Une bonne note souveraine représente un atout important pour les pays africains, qui sont majoritairement des pays en développement. Elle leur permet d’obtenir plus facilement du financement sur le marché international. Pourtant, des experts du continent jugent que les notes attribuées par les agences internationales sont basées sur des critères arbitraires.
« Des études ont montré qu’au moins 20 % des critères de notation des pays africains relèvent de facteurs plutôt subjectifs d’ordre culturel ou linguistique », estime le président sénégalais Macky Sall. Certains paramètres utilisés par ces agences internationales, quand il s’agit de l’Afrique, n’ont aucun lien avec ceux qui « jaugent de la stabilité d’une économie », ajoute-t-il.
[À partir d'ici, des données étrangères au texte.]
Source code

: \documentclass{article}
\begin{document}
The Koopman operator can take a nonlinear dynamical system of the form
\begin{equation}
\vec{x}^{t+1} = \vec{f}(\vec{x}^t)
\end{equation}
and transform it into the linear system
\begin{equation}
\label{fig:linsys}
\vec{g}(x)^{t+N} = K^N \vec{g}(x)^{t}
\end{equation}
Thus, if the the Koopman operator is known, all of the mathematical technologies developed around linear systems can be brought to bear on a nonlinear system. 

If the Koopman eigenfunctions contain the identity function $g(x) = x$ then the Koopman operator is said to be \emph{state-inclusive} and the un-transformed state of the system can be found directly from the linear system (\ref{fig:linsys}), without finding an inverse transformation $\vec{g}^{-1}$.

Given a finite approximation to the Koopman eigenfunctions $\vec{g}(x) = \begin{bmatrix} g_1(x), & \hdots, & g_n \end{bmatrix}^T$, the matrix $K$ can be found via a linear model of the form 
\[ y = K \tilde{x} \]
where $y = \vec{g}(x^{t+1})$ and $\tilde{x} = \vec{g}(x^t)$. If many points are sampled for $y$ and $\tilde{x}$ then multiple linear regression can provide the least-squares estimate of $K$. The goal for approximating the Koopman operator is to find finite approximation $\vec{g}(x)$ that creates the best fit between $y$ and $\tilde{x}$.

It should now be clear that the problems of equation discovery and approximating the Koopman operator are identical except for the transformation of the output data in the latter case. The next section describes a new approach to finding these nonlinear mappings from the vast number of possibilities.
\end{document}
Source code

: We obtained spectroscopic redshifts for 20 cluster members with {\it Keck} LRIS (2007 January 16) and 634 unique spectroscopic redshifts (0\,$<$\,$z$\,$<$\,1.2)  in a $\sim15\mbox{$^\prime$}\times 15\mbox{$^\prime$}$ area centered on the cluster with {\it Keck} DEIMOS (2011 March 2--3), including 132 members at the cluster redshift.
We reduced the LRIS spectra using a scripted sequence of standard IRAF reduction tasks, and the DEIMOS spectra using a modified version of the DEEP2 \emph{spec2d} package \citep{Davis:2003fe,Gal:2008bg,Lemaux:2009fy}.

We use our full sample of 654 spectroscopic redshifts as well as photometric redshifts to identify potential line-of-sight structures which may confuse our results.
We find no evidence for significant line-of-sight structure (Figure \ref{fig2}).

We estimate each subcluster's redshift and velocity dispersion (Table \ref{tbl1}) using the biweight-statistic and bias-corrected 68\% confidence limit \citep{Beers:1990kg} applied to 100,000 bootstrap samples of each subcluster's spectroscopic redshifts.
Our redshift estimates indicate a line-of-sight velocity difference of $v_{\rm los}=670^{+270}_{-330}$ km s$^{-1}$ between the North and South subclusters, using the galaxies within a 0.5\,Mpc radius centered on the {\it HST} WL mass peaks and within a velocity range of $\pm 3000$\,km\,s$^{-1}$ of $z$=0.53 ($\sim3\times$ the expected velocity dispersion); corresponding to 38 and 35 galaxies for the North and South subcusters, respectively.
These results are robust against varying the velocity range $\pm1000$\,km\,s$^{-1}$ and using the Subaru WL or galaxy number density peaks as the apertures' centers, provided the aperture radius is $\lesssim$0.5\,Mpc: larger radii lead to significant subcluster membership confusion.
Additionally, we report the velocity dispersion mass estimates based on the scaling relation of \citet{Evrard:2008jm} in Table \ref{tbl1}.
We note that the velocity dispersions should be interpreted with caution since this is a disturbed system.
Pour résoudre le problème, l’Union africaine (UA) propose de créer une agence de notation panafricaine. Quelques agences existent déjà sur le terrain, mais ont une faible influence face aux géants internationaux. Plus tôt cette année, Moody’s a acquis une participation majoritaire au sein du capital de Global Credit Rating (GCR), la plus grande agence de notation du continent. Ce rachat lui a permis de renforcer davantage sa position sur le continent.
En Afrique francophone, l’agence de notation financière Bloomfield, dirigée par Stanislas Zézé gagne la confiance de certains États. Plus tôt cette année, elle a procédé à la notation en monnaie locale de la RDC, à l’instar du Bénin, de la Côte d’Ivoire et du Sénégal.
« On note les pays africains sur une base universelle. Alors que la notation financière, c’est évaluer votre capacité à faire face à vos obligations dans une monnaie précise. Donc si cette monnaie n’est pas votre monnaie d’opération et si vous avez peu de devises dans cette monnaie, forcément, vous aurez des notes très faibles malgré votre performance », a expliqué le PDG de Bloomfield, dans une interview accordée à RFI.